Изменяя пропаганду под зарождающийся средний класс, правительство открыло для себя работы еще одного отца американского пиара, политолога Гарольда Лассуэлла. Тот писал в 1927 году: “Если массы сбросят железные оковы, они должны получить серебряные”. Партийные имиджмейкеры, начинавшие карьеру с порицания “капиталистических марионеток”, теперь изучали рецепт успеха “Кока-колы”, пытаясь понять, как, согласно одному из китайских учебников пропаганды, эта корпорация доказала, что “если у вас хороший имидж, можно решить любую проблему”. Искусству манипулирования информацией партия училась у мастеров: во время пятидневного семинара для чиновников по пропаганде анализировались действия Тони Блэра во время эпидемии коровьего бешенства и влияние администрации Буша на прессу США после и сентября.

В 2004 году в Отделе появилось Управление по изучению общественного мнения, призванное (безо всяких опросов) держать руку на пульсе общества. Аппарат “реформы мышления” не погиб. Напротив, он усложнялся, пока не начал насчитывать, согласно одной из версий, по одному пропагандисту на сотню китайских граждан. Ушла эпоха громыхающих динамиков и отпечатанных на ротаторе памфлетов. Теперь Отдел оценивал свою эффективность исходя из числа просмотров веб-страниц и рейтинга телепрограмм. С помощью Чжан Имоу и других именитых режиссеров он проводил высокобюджетные рекламные кампании и поставлял аудитории пищу “для ушей, головы и сердца”. Сейчас важнее, чем когда-либо, подчеркивали партийцы, “заставить соглашаться с господствующей идеологией, стандартизируя общественное поведение”.
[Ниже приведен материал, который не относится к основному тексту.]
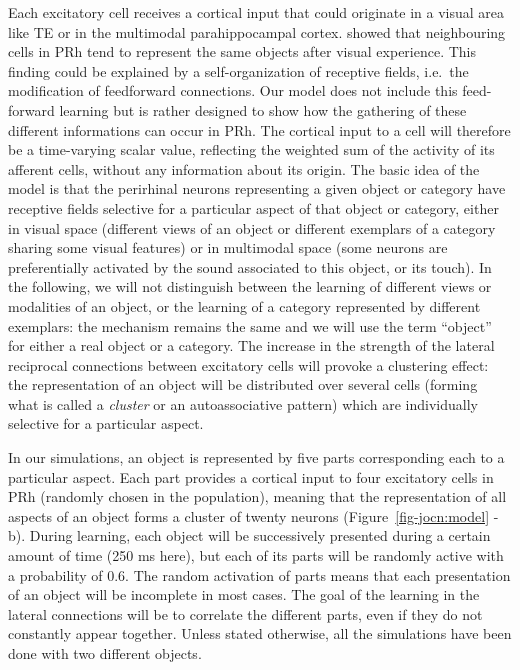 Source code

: \documentclass[
  11pt,
  a4paper,
]{scrbook}
\begin{document}
Each excitatory cell receives a cortical input that could originate in a
visual area like TE or in the multimodal parahippocampal cortex. showed
that neighbouring cells in PRh tend to represent the same objects after
visual experience. This finding could be explained by a
self-organization of receptive fields, i.e.~the modification of
feedforward connections. Our model does not include this feed-forward
learning but is rather designed to show how the gathering of these
different informations can occur in PRh. The cortical input to a cell
will therefore be a time-varying scalar value, reflecting the weighted
sum of the activity of its afferent cells, without any information about
its origin. The basic idea of the model is that the perirhinal neurons
representing a given object or category have receptive fields selective
for a particular aspect of that object or category, either in visual
space (different views of an object or different exemplars of a category
sharing some visual features) or in multimodal space (some neurons are
preferentially activated by the sound associated to this object, or its
touch). In the following, we will not distinguish between the learning
of different views or modalities of an object, or the learning of a
category represented by different exemplars: the mechanism remains the
same and we will use the term ``object'' for either a real object or a
category. The increase in the strength of the lateral reciprocal
connections between excitatory cells will provoke a clustering effect:
the representation of an object will be distributed over several cells
(forming what is called a \emph{cluster} or an autoassociative pattern)
which are individually selective for a particular aspect.

In our simulations, an object is represented by five parts corresponding
each to a particular aspect. Each part provides a cortical input to four
excitatory cells in PRh (randomly chosen in the population), meaning
that the representation of all aspects of an object forms a cluster of
twenty neurons (Figure~\ref{fig-jocn:model} - b). During learning, each
object will be successively presented during a certain amount of time
(250 ms here), but each of its parts will be randomly active with a
probability of 0.6. The random activation of parts means that each
presentation of an object will be incomplete in most cases. The goal of
the learning in the lateral connections will be to correlate the
different parts, even if they do not constantly appear together. Unless
stated otherwise, all the simulations have been done with two different
objects.
\end{document}
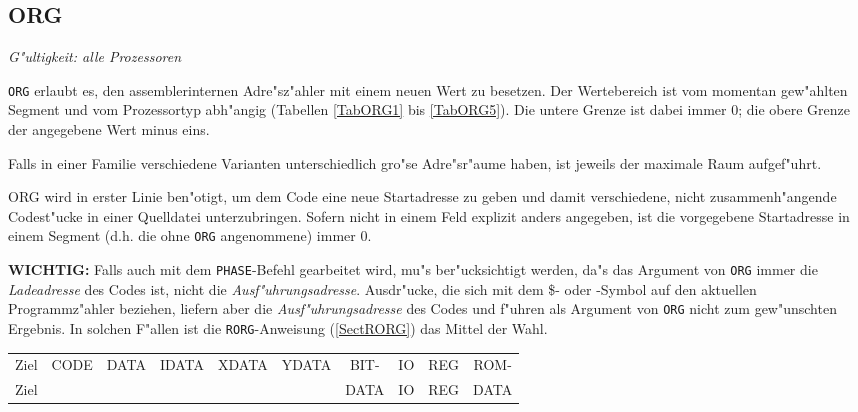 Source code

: \documentclass[12pt,a4paper,twoside]{report}
\makeatletter
\newcommand{\tty}[1]{{\tt #1}}
\newcommand{\tin}[1]{{\scriptsize #1}}
\newcommand{\ttindex}[1]{\index{#1@{\tt #1}}}
\makeatother
\begin{document}

\subsection{ORG}
\label{SectORG}\ttindex{ORG}

{\em G"ultigkeit: alle Prozessoren}

\tty{ORG} erlaubt es, den assemblerinternen Adre"sz"ahler mit einem neuen
Wert zu besetzen.  Der Wertebereich ist vom momentan gew"ahlten Segment
und vom Prozessortyp abh"angig (Tabellen \ref{TabORG1} bis \ref{TabORG5}).
Die untere Grenze ist dabei immer 0; die obere Grenze der angegebene Wert
minus eins.
\par
Falls in einer Familie verschiedene Varianten unterschiedlich
gro"se Adre"sr"aume haben, ist jeweils der maximale Raum aufgef"uhrt.
\par
ORG wird in erster Linie ben"otigt, um dem Code eine neue Startadresse
zu geben und damit verschiedene, nicht zusammenh"angende Codest"ucke in
einer Quelldatei unterzubringen.  Sofern nicht in einem Feld explizit anders
angegeben, ist die vorgegebene Startadresse in einem Segment (d.h. die ohne
{\tt ORG} angenommene) immer 0.
\par
{\bf WICHTIG:} Falls auch mit dem \tty{PHASE}-Befehl gearbeitet
wird, mu"s ber"ucksichtigt werden, da"s das Argument von \tty{ORG}
immer die {\em Ladeadresse} des Codes ist, nicht die {\em
Ausf"uhrungsadresse}.  Ausdr"ucke, die sich mit dem \$- oder
\*-Symbol auf den aktuellen Programmz"ahler beziehen, liefern
aber die {\em Ausf"uhrungsadresse} des Codes und f"uhren als
Argument von \tty{ORG} nicht zum gew"unschten Ergebnis.  In
solchen F"allen ist die \tty{RORG}-Anweisung (\ref{SectRORG}) das
Mittel der Wahl.
\begin{table*}[htbp]
\begin{center}\begin{tabular}{|l|c|c|c|c|c|c|c|c|c|}
\hline
\tin{Ziel} & \tin{CODE} & \tin{DATA} & \tin{IDATA} & \tin{XDATA} & \tin{YDATA} & \tin{BIT-} & \tin{IO} & \tin{REG} & \tin{ROM-} \\
\tin{Ziel} &            &            &             &             &             & \tin{DATA} & \tin{IO} & \tin{REG} & \tin{DATA} \\
\hline
\hline

\hline
\end{tabular}\end{center}
\caption{Adre"sbereiche f"ur \tty{ORG} --- Teil 1\label{TabORG1}}
\end{table*}
\end{document}
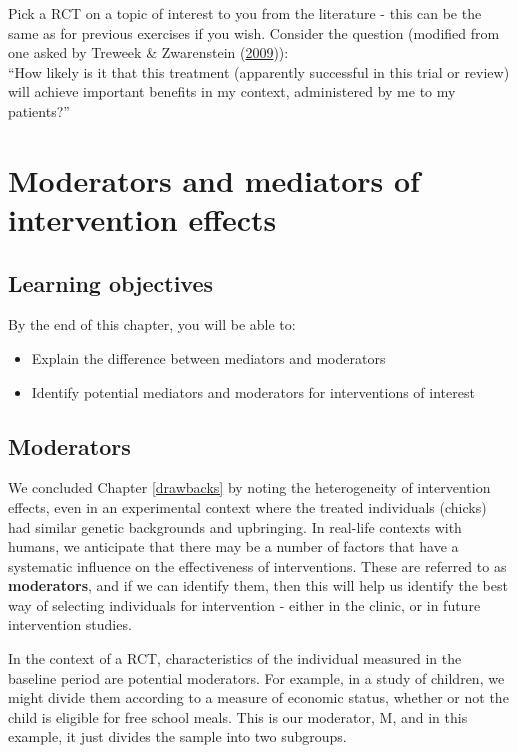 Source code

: \documentclass{krantz}
\begin{document}
Pick a RCT on a topic of interest to you from the literature - this can be the same as for previous exercises if you wish. Consider the question (modified from one asked by Treweek \& Zwarenstein (\protect\hyperlink{ref-treweek2009}{2009})):\\
``How likely is it that this treatment (apparently successful in this trial or review) will achieve important benefits in my context, administered by me to my patients?''

\hypertarget{mediators}{%
\chapter{Moderators and mediators of intervention effects}\label{mediators}}

\hypertarget{learning-objectives-13}{%
\section{Learning objectives}\label{learning-objectives-13}}

By the end of this chapter, you will be able to:

\begin{itemize}
\item
  Explain the difference between mediators and moderators
\item
  Identify potential mediators and moderators for interventions of interest
\end{itemize}

\hypertarget{moderators}{%
\section{Moderators}\label{moderators}}

We concluded Chapter \ref{drawbacks} by noting the heterogeneity of intervention effects, even in an experimental context where the treated individuals (chicks) had similar genetic backgrounds and upbringing. In real-life contexts with humans, we anticipate that there may be a number of factors that have a systematic influence on the effectiveness of interventions. These are referred to as \textbf{moderators}, and if we can identify them, then this will help us identify the best way of selecting individuals for intervention - either in the clinic, or in future intervention studies.

In the context of a RCT, characteristics of the individual measured in the baseline period are potential moderators. For example, in a study of children, we might divide them according to a measure of economic status, whether or not the child is eligible for free school meals. This is our moderator, M, and in this example, it just divides the sample into two subgroups.
\end{document}
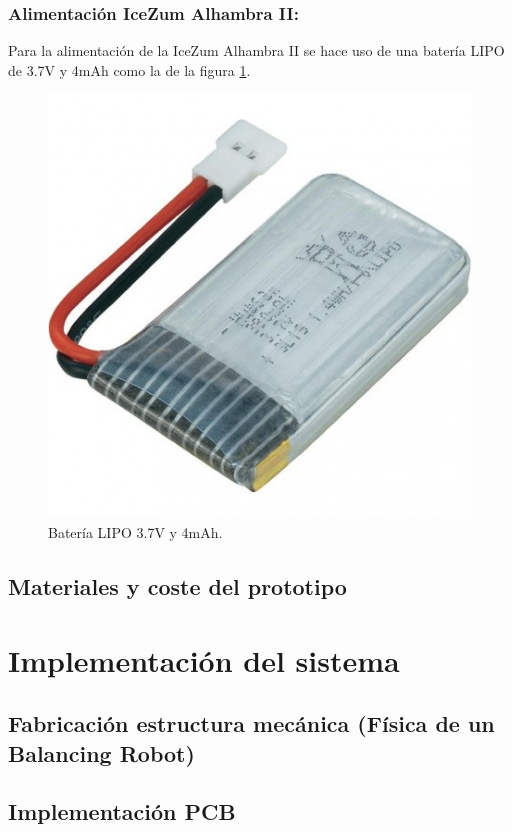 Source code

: \subsubsection{Alimentación IceZum Alhambra II:}

Para la alimentación de la IceZum Alhambra II se hace uso de una batería LIPO de 3.7V y 4mAh como la de la figura \ref{fig:lipo37}. 


\begin{center}
	\begin{figure}[H]
		\center
		\includegraphics[scale=0.5]{imagenes/Balancing_Robot/LIPO37}
		\caption{Batería LIPO 3.7V y 4mAh.}
		\label{fig:lipo37}
	\end{figure}
\end{center}

\subsection{Materiales y coste del prototipo}
\section{Implementación del sistema}\label{sec:Implementacion}
\subsection{Fabricación estructura mecánica (Física de un Balancing Robot)}
\subsection{Implementación PCB}

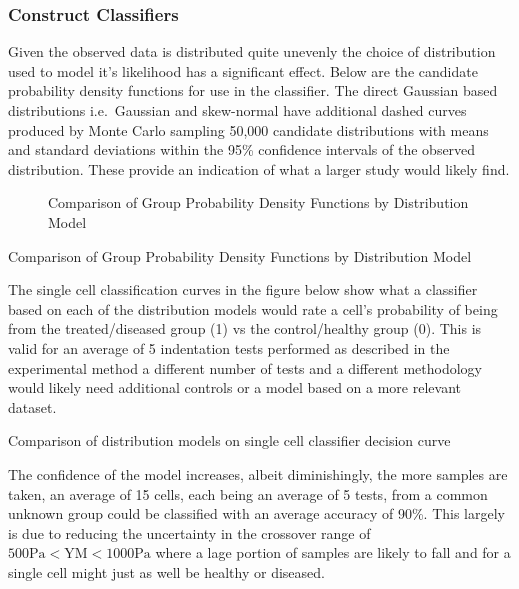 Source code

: \documentclass[
  paper=a4,
  ,captions=tableheading
]{scrartcl}
\makeatletter
\newcommand*\pandocbounded[1]{%
  \sbox\pandoc@box{#1}%
  \Gscale@div\@tempa{\textheight}{\dimexpr\ht\pandoc@box+\dp\pandoc@box\relax}%
  \Gscale@div\@tempb{\linewidth}{\wd\pandoc@box}%
  \ifdim\@tempb\p@<\@tempa\p@\let\@tempa\@tempb\fi%
  \ifdim\@tempa\p@<\p@\scalebox{\@tempa}{\usebox\pandoc@box}%
  \else\usebox{\pandoc@box}%
  \fi%
}
\renewenvironment{quote}{\begin{customblockquote}\list{}{\rightmargin=0em\leftmargin=0em}%
\item\relax\color{blockquote-text}\ignorespaces}{\unskip\unskip\endlist\end{customblockquote}}
\makeatother
\begin{document}
\subsubsection{Construct Classifiers}\label{construct-classifiers}

Given the observed data is distributed quite unevenly the choice of
distribution used to model it's likelihood has a significant effect.
Below are the candidate probability density functions for use in the
classifier. The direct Gaussian based distributions i.e.~Gaussian and
skew-normal have additional dashed curves produced by Monte Carlo
sampling 50,000 candidate distributions with means and standard
deviations within the 95\% confidence intervals of the observed
distribution. These provide an indication of what a larger study would
likely find.

\begin{figure}
\centering
\pandocbounded{}
\caption{Comparison of Group Probability Density Functions by
Distribution Model}
\end{figure}

\begin{quote}
Comparison of Group Probability Density Functions by Distribution Model
\end{quote}

The single cell classification curves in the figure below show what a
classifier based on each of the distribution models would rate a cell's
probability of being from the treated/diseased group (1) vs the
control/healthy group (0). This is valid for an average of 5 indentation
tests performed as described in the experimental method a different
number of tests and a different methodology would likely need additional
controls or a model based on a more relevant dataset.

\begin{quote}
\pandocbounded{}
Comparison of distribution models on single cell classifier decision
curve
\end{quote}

The confidence of the model increases, albeit diminishingly, the more
samples are taken, an average of 15 cells, each being an average of 5
tests, from a common unknown group could be classified with an average
accuracy of 90\%. This largely is due to reducing the uncertainty in the
crossover range of \(500 \text{Pa} \lt  \text{YM} \lt 1000 \text{Pa}\)
where a lage portion of samples are likely to fall and for a single cell
might just as well be healthy or diseased.
\end{document}

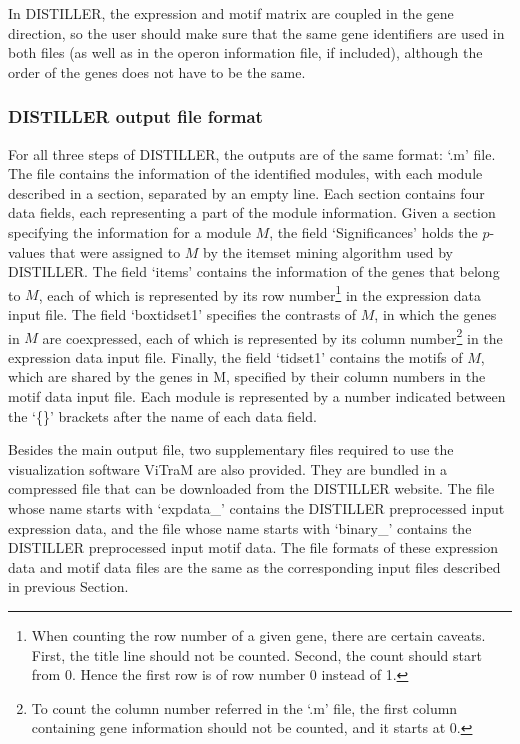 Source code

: In DISTILLER, the expression and motif matrix are coupled in the gene 
direction, so the user should make sure that the same gene identifiers are used 
in both files (as well as in the operon information file, if included), 
although the order of the genes does not have to be the same.

\subsubsection{DISTILLER output file format}\label{sec:distiller-outfile-format}
For all three steps of DISTILLER, the outputs are 
of the same format: `.m' file.  The file contains the information of the 
identified modules, with each module described in a section, separated by an 
empty line.  Each section contains four data fields, each representing a part 
of the module information.  Given a section specifying the information for a 
module $M$, the field `Significances' holds the $p$-values that were assigned 
to $M$ by the itemset mining algorithm \cite{Zaki} used by DISTILLER.  The 
field `items' contains the information of the genes that belong to $M$, each of 
which is represented by its row number\footnote{When counting the row number 
of a given gene, there are certain caveats. First, the title line should not be 
counted. Second, the count should start from 0. Hence the first row is of row 
number 0 instead of 1.} in the expression data input file. The field 
`boxtidset1' specifies the contrasts of $M$, in which the genes in $M$ are 
coexpressed, each of which is represented by its column number\footnote{To 
count the column number referred in the `.m' file, the first column containing 
gene information should not be counted, and it starts at 0.}
in the expression data input file. Finally, the field `tidset1' 
contains the motifs of $M$, which are shared by the genes in M, specified by 
their column numbers in the motif data input file. Each module is represented 
by a number indicated between the `\{\}' brackets after the name of each data 
field.

Besides the main output file, two supplementary files required to use the 
visualization software ViTraM are also provided. They are bundled in a 
compressed file that can be downloaded from the DISTILLER website. The file 
whose name starts with `expdata\_' contains the DISTILLER preprocessed input 
expression data, and the file whose name starts with `binary\_' contains the 
DISTILLER preprocessed input motif data. The file formats of these expression 
data and motif data files are the same as the corresponding input files 
described in previous Section.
Ничто не привлекало внимание Отдела так сильно, как пресса. “Никогда впредь, – пообещал Цзян Цзэминь после событий на Тяньаньмэнь, – китайские газеты, радио и телевидение не станут фронтом буржуазного либерализма”. Китай, по словам Цзяна, не поддастся “так называемой гласности”. Журналисты, как и прежде, должны были “петь как один голос”, а Отдел им в этом помогал, снабжая обширным и постоянно пополняющимся перечнем слов, которые должны (или не должны) звучать в новостях. Кое-что осталось неизменным: называть законы Тайваня можно было лишь “так называемыми”, а китайская политическая система считалась столь уникальной, что не следовало упоминать о “мировой практике”. Нельзя было сообщать плохие новости об экономике на выходных и во время праздников или рассуждать о проблемах, которые правительство определило как “неразрешимые” (например, уязвимость китайских банков и политическое влияние богачей). Строго запрещенной темой и в СМИ, и в учебниках оставались “беспорядки”, организованные горсткой “бандитов” в 1989 году на площади Тяньаньмэнь.

У журналистов не осталось особенного выбора. Приходилось соблюдать эти инструкции настолько тщательно, что даже когда Китай стал переменчивым и многогранным, в новостях он выглядел поразительно спокойным и единообразным. Газеты на разных концах страны нередко выходили с одинаковыми заголовками. В мае 2008 года, например, землетрясение в провинции Сычуань “нанесло удар Коммунистической партии в самое сердце”.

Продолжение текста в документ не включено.